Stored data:
------------
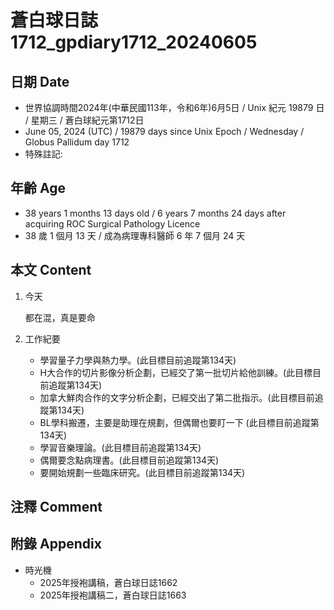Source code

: [_metadata_:encoding]: - "utf-8"
[_metadata_:language]: - "zh-Hant-TW"
[_metadata_:fileformat]: - "markdown"
[_metadata_:MIME_type]: - "text/plain"
[_metadata_:markdown_version]: - "commonmark version 0.30"
[_metadata_:markdown_spec]: - "https://spec.commonmark.org/0.30/"

# 蒼白球日誌1712_gpdiary1712_20240605 #

## 日期 Date ##

* 世界協調時間2024年(中華民國113年，令和6年)6月5日 / Unix 紀元 19879 日 / 星期三 / 蒼白球紀元第1712日
* June 05, 2024 (UTC) / 19879 days since Unix Epoch / Wednesday / Globus Pallidum day 1712
* 特殊註記:

## 年齡 Age ##

* 38 years 1 months 13 days old / 6 years 7 months 24 days after acquiring ROC Surgical Pathology Licence
* 38 歲 1 個月 13 天 / 成為病理專科醫師 6 年 7 個月 24 天

## 本文 Content ##

1. 今天

    都在混，真是要命

2. 工作紀要

    - 學習量子力學與熱力學。(此目標目前追蹤第134天)
    - H大合作的切片影像分析企劃，已經交了第一批切片給他訓練。(此目標目前追蹤第134天)
    - 加拿大鮮肉合作的文字分析企劃，已經交出了第二批指示。(此目標目前追蹤第134天)
    - BL學科搬遷，主要是助理在規劃，但偶爾也要盯一下 (此目標目前追蹤第134天)
    - 學習音樂理論。(此目標目前追蹤第134天)
    - 偶爾要念點病理書。(此目標目前追蹤第134天)
    - 要開始規劃一些臨床研究。(此目標目前追蹤第134天)

## 注釋 Comment ##


## 附錄 Appendix ##

* 時光機
    - 2025年授袍講稿，蒼白球日誌1662
    - 2025年授袍講稿二，蒼白球日誌1663
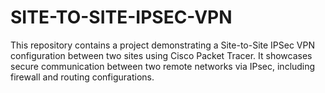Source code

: # SITE-TO-SITE-IPSEC-VPN
This repository contains a project demonstrating a Site-to-Site IPSec VPN configuration between two sites using Cisco Packet Tracer. It showcases secure communication between two remote networks via IPsec, including firewall and routing configurations.
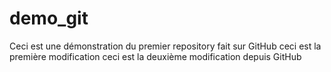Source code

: # demo_git
Ceci est une démonstration du premier repository fait sur GitHub
ceci est la première modification
ceci est la deuxième modification depuis GitHub

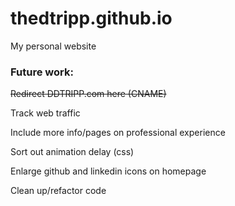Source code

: # thedtripp.github.io

My personal website

### Future work:

~~Redirect DDTRIPP.com here (CNAME)~~

Track web traffic

Include more info/pages on professional experience

Sort out animation delay (css)

Enlarge github and linkedin icons on homepage

Clean up/refactor code
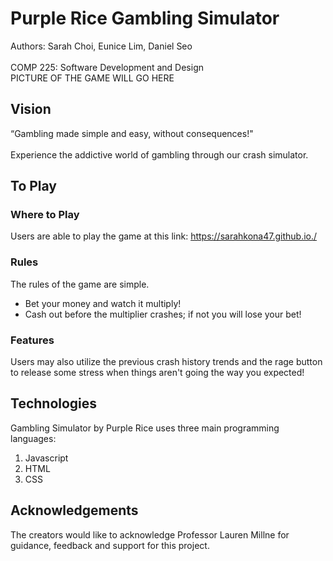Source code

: # Purple Rice Gambling Simulator

Authors: Sarah Choi, Eunice Lim, Daniel Seo \
\
COMP 225: Software Development and Design
\
PICTURE OF THE GAME WILL GO HERE
## Vision
“Gambling made simple and easy, without consequences!"\
\
Experience the addictive world of gambling through our crash simulator.

## To Play

### Where to Play
Users are able to play the game at this link: https://sarahkona47.github.io./ 

### Rules
The rules of the game are simple. 
- Bet your money and watch it multiply!
- Cash out before the multiplier crashes; if not you will lose your bet! 

### Features
Users may also utilize the previous crash history trends and the rage button to release some stress when things aren't going the way you expected! 

## Technologies
Gambling Simulator by Purple Rice uses three main programming languages: 
1. Javascript
2. HTML
3. CSS

## Acknowledgements
The creators would like to acknowledge Professor Lauren Millne for guidance, feedback and support for this project. 
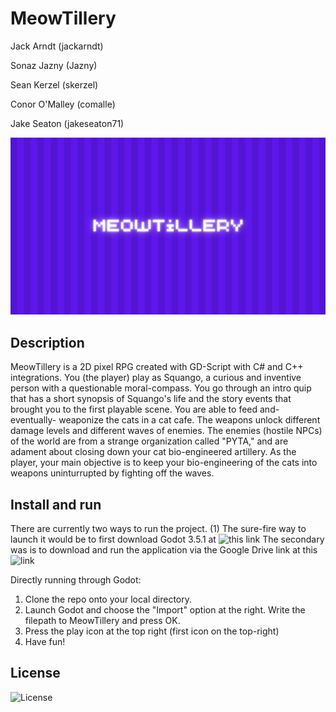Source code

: 

# MeowTillery

Jack Arndt (jackarndt)

Sonaz Jazny (Jazny)

Sean Kerzel (skerzel)

Conor O'Malley (comalle)

Jake Seaton (jakeseaton71)


![alt text](https://github.com/Jazny/MeowTillery/blob/main/Meowtillary%20(14).png)

## Description

MeowTillery is a 2D pixel RPG created with GD-Script with C# and C++ integrations. You (the player) play as Squango, a curious and inventive person with a questionable  moral-compass. You go through an intro quip that has a short synopsis of Squango's life and the story events that brought you to the first playable scene. You are able to feed and- eventually- weaponize the cats in a cat cafe. The weapons unlock different damage levels and different waves of enemies. The enemies (hostile NPCs) of the world are from a strange organization called "PYTA," and are adament about closing down your cat bio-engineered artillery. As the player, your main objective is to keep your bio-engineering of the cats into weapons uninturrupted by fighting off the waves.

## Install and run

There are currently two ways to run the project. (1) The sure-fire way to launch it would be to first download Godot 3.5.1 at ![this link](https://godotengine.org/download)
The secondary was is to download and run the application via the Google Drive link at this ![link](https://drive.google.com/drive/folders/1pNEW9XHdiEsD6AcxguoFKY_lWuIvV7vV?usp=sharing)

Directly running through Godot:
1. Clone the repo onto your local directory.
2. Launch Godot and choose the "Import" option at the right. Write the filepath to MeowTillery and press OK.
3. Press the play icon at the top right (first icon on the top-right)
4. Have fun!

## License

![License](https://github.com/Jazny/MeowTillery/blob/main/LICENSE)

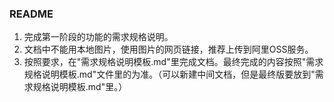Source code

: ### README

1. 完成第一阶段的功能的需求规格说明。
2. 文档中不能用本地图片，使用图片的网页链接，推荐上传到阿里OSS服务。
3. 按照要求，在"需求规格说明模板.md"里完成文档。最终完成的内容按照"需求规格说明模板.md"文件里的为准。（可以新建中间文档，但是最终版要放到"需求规格说明模板.md"里。）

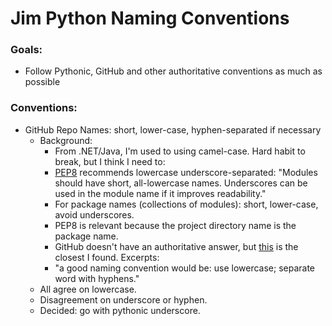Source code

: # Jim Python Naming Conventions

### Goals:
* Follow Pythonic, GitHub and other authoritative conventions as much as possible

### Conventions:

* GitHub Repo Names: short, lower-case, hyphen-separated if necessary
    * Background:
        * From .NET/Java, I'm used to using camel-case. Hard habit to break, but I think I need to:
        * [PEP8](https://www.python.org/dev/peps/pep-0008/#package-and-module-names) recommends lowercase underscore-separated: "Modules should have short, all-lowercase names. 
        Underscores can be used in the module name if it improves readability."
        * For package names (collections of modules): short, lower-case, avoid underscores.
        * PEP8 is relevant because the project directory name is the package name.
        * GitHub doesn't have an authoritative answer, but 
        [this](http://stackoverflow.com/questions/19077110/is-it-suggested-to-have-git-repository-names-in-upper-or-camel-case-instead-of-l) 
        is the closest I found. Excerpts:
        * "a good naming convention would be: use lowercase; separate word with hyphens."
    * All agree on lowercase.
    * Disagreement on underscore or hyphen. 
    * Decided: go with pythonic underscore. 
    
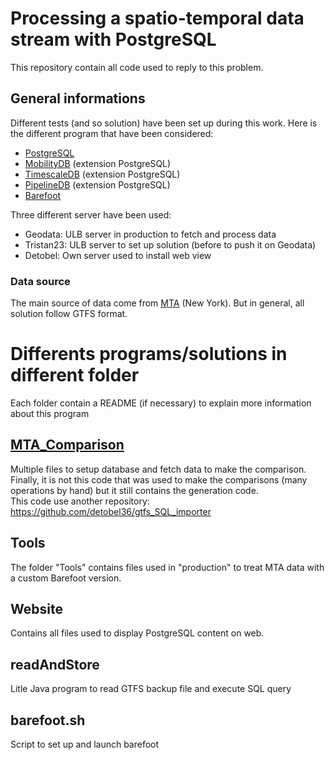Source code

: # Processing a spatio-temporal data stream with PostgreSQL
This repository contain all code used to reply to this problem.

## General informations
Different tests (and so solution) have been set up during this work. 
Here is the different program that have been considered:
- [PostgreSQL](https://www.postgresql.org/)
- [MobilityDB](https://github.com/ULB-CoDE-WIT/MobilityDB) (extension PostgreSQL)
- [TimescaleDB](https://timescale.com) (extension PostgreSQL)
- [PipelineDB](https://pipelinedb.com) (extension PostgreSQL)
- [Barefoot](https://github.com/bmwcarit/barefoot)

Three different server have been used:
- Geodata: ULB server in production to fetch and process data
- Tristan23: ULB server to set up solution (before to push it on Geodata)
- Detobel: Own server used to install web view


### Data source
The main source of data come from [MTA](http://web.mta.info/developers/) (New York). But in general, all solution follow GTFS format.


# Differents programs/solutions in different folder
Each folder contain a README (if necessary) to explain more information about this program

## [MTA_Comparison](./MTA_Comparison)
Multiple files to setup database and fetch data to make the comparison. Finally, it is not this 
code that was used to make the comparisons (many operations by hand) but it still contains the 
generation code.    
This code use another repository: https://github.com/detobel36/gtfs_SQL_importer

## Tools
The folder "Tools" contains files used in "production" to treat MTA data with a custom Barefoot version.

## Website
Contains all files used to display PostgreSQL content on web.

## readAndStore
Litle Java program to read GTFS backup file and execute SQL query

## barefoot.sh
Script to set up and launch barefoot

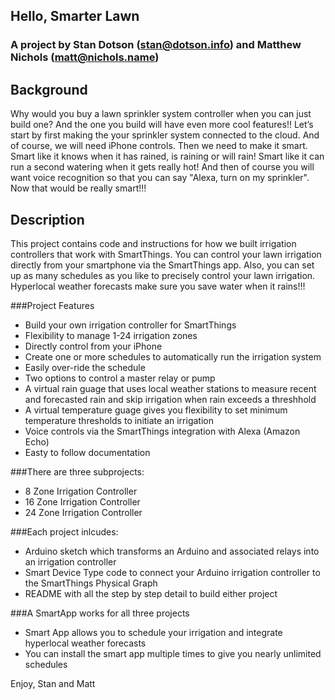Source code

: ## **Hello, Smarter Lawn**

### **A project by Stan Dotson (stan@dotson.info) and Matthew Nichols (matt@nichols.name)**

## Background

Why would you buy a lawn sprinkler system controller when you can just build one?  And the one you build will have even more cool features!!  Let’s start by first making the your sprinkler system connected to the cloud.  And of course, we will need iPhone controls.  Then we need to make it smart.  Smart like it knows when it has rained, is raining or will rain!  Smart like it can run a second watering when it gets really hot!  And then of course you will want voice recognition so that you can say "Alexa, turn on my sprinkler".  Now that would be really smart!!!


## Description

This project contains code and instructions for how we built irrigation controllers that work with SmartThings.  You can control your lawn irrigation directly from your smartphone via the SmartThings app.  Also, you can set up as many schedules as you like to precisely control your lawn irrigation.  Hyperlocal weather forecasts make sure you save water when it rains!!!

###Project Features
* Build your own irrigation controller for SmartThings
* Flexibility to manage 1-24 irrigation zones
* Directly control from your iPhone
* Create one or more schedules to automatically run the irrigation system
* Easily over-ride the schedule
* Two options to control a master relay or pump
* A virtual rain guage that uses local weather stations to measure recent and forecasted rain and skip irrigation when rain exceeds a threshhold
* A virtual temperature guage gives you flexibility to set minimum temperature thresholds to initiate an irrigation
* Voice controls via the SmartThings integration with Alexa (Amazon Echo)
* Easty to follow documentation

###There are three subprojects:
* 8 Zone Irrigation Controller
* 16 Zone Irrigation Controller
* 24 Zone Irrigation Controller


###Each project inlcudes:
* Arduino sketch which transforms an Arduino and associated relays into an irrigation controller
* Smart Device Type code to connect your Arduino irrigation controller to the SmartThings Physical Graph
* README with all the step by step detail to build either project

###A SmartApp works for all three projects
* Smart App allows you to schedule your irrigation and integrate hyperlocal weather forecasts
* You can install the smart app multiple times to give you nearly unlimited schedules


Enjoy,
Stan and Matt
------------
Please return the data above exactly as it stands from the line with "Python Naming Conventions" to the line with "stream with PostgreSQL", keeping both of those lines but none of the pictures.

: # Jim Python Naming Conventions

### Goals:
* Follow Pythonic, GitHub and other authoritative conventions as much as possible

### Conventions:

* GitHub Repo Names: short, lower-case, hyphen-separated if necessary
    * Background:
        * From .NET/Java, I'm used to using camel-case. Hard habit to break, but I think I need to:
        * [PEP8](https://www.python.org/dev/peps/pep-0008/#package-and-module-names) recommends lowercase underscore-separated: "Modules should have short, all-lowercase names. 
        Underscores can be used in the module name if it improves readability."
        * For package names (collections of modules): short, lower-case, avoid underscores.
        * PEP8 is relevant because the project directory name is the package name.
        * GitHub doesn't have an authoritative answer, but 
        [this](http://stackoverflow.com/questions/19077110/is-it-suggested-to-have-git-repository-names-in-upper-or-camel-case-instead-of-l) 
        is the closest I found. Excerpts:
        * "a good naming convention would be: use lowercase; separate word with hyphens."
    * All agree on lowercase.
    * Disagreement on underscore or hyphen. 
    * Decided: go with pythonic underscore. 
    
Source code

: # Processing a spatio-temporal data stream with PostgreSQL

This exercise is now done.